Records from a collection:
■ ■ ■

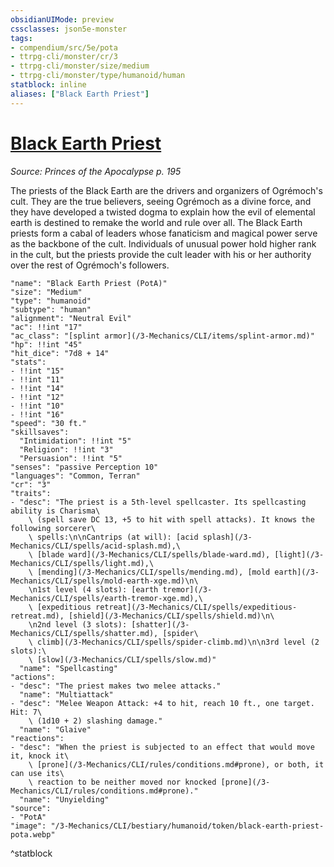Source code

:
 ```yaml
---
obsidianUIMode: preview
cssclasses: json5e-monster
tags:
- compendium/src/5e/pota
- ttrpg-cli/monster/cr/3
- ttrpg-cli/monster/size/medium
- ttrpg-cli/monster/type/humanoid/human
statblock: inline
aliases: ["Black Earth Priest"]
---
```

# [Black Earth Priest](3-Mechanics\CLI\bestiary\humanoid/black-earth-priest-pota.md)
*Source: Princes of the Apocalypse p. 195*  

The priests of the Black Earth are the drivers and organizers of Ogrémoch's cult. They are the true believers, seeing Ogrémoch as a divine force, and they have developed a twisted dogma to explain how the evil of elemental earth is destined to remake the world and rule over all. The Black Earth priests form a cabal of leaders whose fanaticism and magical power serve as the backbone of the cult. Individuals of unusual power hold higher rank in the cult, but the priests provide the cult leader with his or her authority over the rest of Ogrémoch's followers.

```statblock
"name": "Black Earth Priest (PotA)"
"size": "Medium"
"type": "humanoid"
"subtype": "human"
"alignment": "Neutral Evil"
"ac": !!int "17"
"ac_class": "[splint armor](/3-Mechanics/CLI/items/splint-armor.md)"
"hp": !!int "45"
"hit_dice": "7d8 + 14"
"stats":
- !!int "15"
- !!int "11"
- !!int "14"
- !!int "12"
- !!int "10"
- !!int "16"
"speed": "30 ft."
"skillsaves":
  "Intimidation": !!int "5"
  "Religion": !!int "3"
  "Persuasion": !!int "5"
"senses": "passive Perception 10"
"languages": "Common, Terran"
"cr": "3"
"traits":
- "desc": "The priest is a 5th-level spellcaster. Its spellcasting ability is Charisma\
    \ (spell save DC 13, +5 to hit with spell attacks). It knows the following sorcerer\
    \ spells:\n\nCantrips (at will): [acid splash](/3-Mechanics/CLI/spells/acid-splash.md),\
    \ [blade ward](/3-Mechanics/CLI/spells/blade-ward.md), [light](/3-Mechanics/CLI/spells/light.md),\
    \ [mending](/3-Mechanics/CLI/spells/mending.md), [mold earth](/3-Mechanics/CLI/spells/mold-earth-xge.md)\n\
    \n1st level (4 slots): [earth tremor](/3-Mechanics/CLI/spells/earth-tremor-xge.md),\
    \ [expeditious retreat](/3-Mechanics/CLI/spells/expeditious-retreat.md), [shield](/3-Mechanics/CLI/spells/shield.md)\n\
    \n2nd level (3 slots): [shatter](/3-Mechanics/CLI/spells/shatter.md), [spider\
    \ climb](/3-Mechanics/CLI/spells/spider-climb.md)\n\n3rd level (2 slots):\
    \ [slow](/3-Mechanics/CLI/spells/slow.md)"
  "name": "Spellcasting"
"actions":
- "desc": "The priest makes two melee attacks."
  "name": "Multiattack"
- "desc": "Melee Weapon Attack: +4 to hit, reach 10 ft., one target. Hit: 7\
    \ (1d10 + 2) slashing damage."
  "name": "Glaive"
"reactions":
- "desc": "When the priest is subjected to an effect that would move it, knock it\
    \ [prone](/3-Mechanics/CLI/rules/conditions.md#prone), or both, it can use its\
    \ reaction to be neither moved nor knocked [prone](/3-Mechanics/CLI/rules/conditions.md#prone)."
  "name": "Unyielding"
"source":
- "PotA"
"image": "/3-Mechanics/CLI/bestiary/humanoid/token/black-earth-priest-pota.webp"
```
^statblock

■ ■ ■

PROBLEM REQUIREMENTS => For each line in the entries that contains the string "bestiary", make a copy.

TASK ANSWER =>
# [Black Earth Priest](3-Mechanics\CLI\bestiary\humanoid/black-earth-priest-pota.md)
"image": "/3-Mechanics/CLI/bestiary/humanoid/token/black-earth-priest-pota.webp"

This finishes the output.